Search code examples
javaapache-kafkaapache-flinkflink-streaming

Apache flink understanding of watermark idleness and relation to Bounded duration and window duration


I have a Flink pipeline configured with a Kafka connector.

I have set a watermark generation frequency set to 2 seconds using:

env.getConfig().setAutoWatermarkInterval(2000);

Now my tumbling window is of 60 seconds for the stream window where we do some aggregations and we have event time-based processing based on the timestamp of one of our data fields.

I have not configured allowedLateness for my watermark strategy or for my stream.

final ConnectorConfig topicConfig = config.forTopic("mytopic");
final FlinkKafkaConsumer<MyPojo> myEvents = new FlinkKafkaConsumer<>(
        topicConfig.name(),
        AvroDeserializationSchema.forSpecific(MyPojo.class),
        topicConfig.forConsumer()
);
myEvents.setStartFromLatest();



myEvents.assignTimestampsAndWatermarks(
    WatermarkStrategy
        .<MyPojo>forBoundedOutOfOrderness(
                Duration.ofSeconds(30))
        .withIdleness(Duration.ofSeconds(120))
        .withTimestampAssigner((evt, timestamp) -> evt.event_timestamp_field));

Q.1 From what I am reading, the window for my time 0-60 will be computed after 90 seconds and 30-90 at 120 seconds and so on. However since we are doing tumbling window i.e no overlaps, my guess is there is no 30-90 window, the next window after 0-60 is 60-120 that gets triggered at 150 second mark, am I right?

Q.2 Without allowedLateness all late data will be discarded eg. A event with timestamp of 45 that arrives after 90 seconds is considered out of order and will be out of the first window i.e 0-60.For window 60-120, the event timestamp does not match so it will be discarded and not included in the window fired at 150 second mark, am I right?

Q.3. For the source idleness duration, I choose 120 saying that if any Kakfa partition for the topic is inactive with data, then mark it as idle after 2 minutes and then send the watermark for other active partitions. My question was on selection of this number i.e 2 minutes and if it has anything to do with the window duration (60 seconds) or the out of orderness(30 seconds). If so what should I be keeping in mind here for an apt selection such that I won't have data stranded late due to non-advancing watermarks due to idle partitions?
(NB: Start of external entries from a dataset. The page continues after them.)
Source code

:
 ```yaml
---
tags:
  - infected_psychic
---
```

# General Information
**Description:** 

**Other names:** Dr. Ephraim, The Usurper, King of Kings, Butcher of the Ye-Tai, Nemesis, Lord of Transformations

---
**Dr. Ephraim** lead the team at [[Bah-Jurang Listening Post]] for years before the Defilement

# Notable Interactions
Or is that 120 is too long a wait that I could potentially miss data and hence I should be setting this to something much less than the OutOfOrderness duration to ensure 0 data loss?
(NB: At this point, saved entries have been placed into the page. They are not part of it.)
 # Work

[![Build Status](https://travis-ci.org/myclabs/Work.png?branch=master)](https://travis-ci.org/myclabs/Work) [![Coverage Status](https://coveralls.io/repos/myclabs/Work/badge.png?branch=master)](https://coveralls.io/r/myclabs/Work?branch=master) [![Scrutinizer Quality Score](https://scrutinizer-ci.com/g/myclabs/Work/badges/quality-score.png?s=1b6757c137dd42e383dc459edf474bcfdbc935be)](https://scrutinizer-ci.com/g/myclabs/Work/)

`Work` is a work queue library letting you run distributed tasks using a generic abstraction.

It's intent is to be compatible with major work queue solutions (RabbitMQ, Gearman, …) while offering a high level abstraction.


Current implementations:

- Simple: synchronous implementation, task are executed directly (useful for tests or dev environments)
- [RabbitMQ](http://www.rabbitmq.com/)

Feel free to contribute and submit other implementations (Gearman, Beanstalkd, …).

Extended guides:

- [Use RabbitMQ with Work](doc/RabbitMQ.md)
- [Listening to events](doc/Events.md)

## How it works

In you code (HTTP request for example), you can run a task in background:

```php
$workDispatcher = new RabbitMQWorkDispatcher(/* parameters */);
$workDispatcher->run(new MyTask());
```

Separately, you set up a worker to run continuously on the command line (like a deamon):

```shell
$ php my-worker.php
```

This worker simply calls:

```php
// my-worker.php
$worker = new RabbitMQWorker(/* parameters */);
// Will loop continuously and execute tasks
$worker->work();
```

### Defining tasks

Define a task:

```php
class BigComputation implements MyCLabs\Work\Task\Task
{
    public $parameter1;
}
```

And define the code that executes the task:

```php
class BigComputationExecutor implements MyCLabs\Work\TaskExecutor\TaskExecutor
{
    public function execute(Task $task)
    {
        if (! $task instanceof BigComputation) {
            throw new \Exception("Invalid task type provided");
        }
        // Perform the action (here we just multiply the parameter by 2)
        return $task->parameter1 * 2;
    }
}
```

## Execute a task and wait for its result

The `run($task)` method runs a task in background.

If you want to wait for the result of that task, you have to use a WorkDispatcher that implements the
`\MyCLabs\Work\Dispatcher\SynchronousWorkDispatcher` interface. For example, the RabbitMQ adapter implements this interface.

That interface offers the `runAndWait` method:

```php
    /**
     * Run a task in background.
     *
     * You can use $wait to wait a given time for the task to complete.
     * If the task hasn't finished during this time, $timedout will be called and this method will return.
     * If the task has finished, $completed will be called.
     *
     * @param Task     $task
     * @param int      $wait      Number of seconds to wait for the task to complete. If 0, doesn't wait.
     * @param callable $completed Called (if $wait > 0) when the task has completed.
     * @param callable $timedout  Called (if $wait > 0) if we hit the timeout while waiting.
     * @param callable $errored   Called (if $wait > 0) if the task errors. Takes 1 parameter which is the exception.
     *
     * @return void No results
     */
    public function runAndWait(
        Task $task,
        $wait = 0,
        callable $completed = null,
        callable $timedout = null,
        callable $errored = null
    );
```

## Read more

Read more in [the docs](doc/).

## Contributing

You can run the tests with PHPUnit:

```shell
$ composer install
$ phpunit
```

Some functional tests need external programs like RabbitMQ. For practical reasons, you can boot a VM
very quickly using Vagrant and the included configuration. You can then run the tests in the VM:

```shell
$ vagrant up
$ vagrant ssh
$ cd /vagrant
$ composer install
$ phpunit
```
EDIT: Added some more code


Solution

  • Q1: Yes, that's correct.

    Q2: Yes, that's also correct.

    Q3: The details here depend on whether you are having the Kafka source apply the WatermarkStrategy, in which case it will do per-partition watermarking, or whether the WatermarkStrategy is deployed as a separate operator somewhere after (typically chained immediately after) the source operator.

    In the first case (with per-partition watermarking done by the FlinkKafkaConsumer) you will do something like this:

    FlinkKafkaConsumer<MyType> kafkaSource = new FlinkKafkaConsumer<>(...);
    
    kafkaSource.assignTimestampsAndWatermarks(WatermarkStrategy ...);
    
    DataStream<MyType> stream = env.addSource(kafkaSource);
    

    whereas doing the watermarking separately, after the source, looks like this:

    DataStream<MyType> events = env.addSource(...);
    
    DataStream<MyType> timestampedEvents = events
      .assignTimestampsAndWatermarks(
          WatermarkStrategy
            .<MyType>forBoundedOutOfOrderness(Duration ...)
            .withTimestampAssigner((event, timestamp) -> event.timestamp));
    

    When the watermarking is done on a per-partition basis, then a single idle partition will hold back the watermark for the consumer/source instance handling that partition -- until the idleness timeout kicks in (120 seconds in your example). By contrast, if the watermarking is done in a separate operator chained to the source, then only if all of the partitions assigned to that source instance (the one with an idle partition) are idle will the watermarks be held up (again, for 120 seconds).

    But regardless of those details, there will hopefully be no data loss. There will be a period of time during which windows are not triggered (because the watermarks are not advancing), but events will continue to be processed and assigned to their appropriate windows. Once watermarks resume, those windows will close and deliver their results.

    The situation in which data loss will occur is if the partition was idle because some failure upstream caused a disruption that eventually produces a bunch of late events. After the idleness timeout expires, the watermark will advance, and if the source was idle because something was broken upstream (rather than because there simply were no events), those events that eventually arrive will be late (unless your bounded-out-of-orderness delay is large enough to accommodate them). If you choose to ignore late events, then those events will be lost.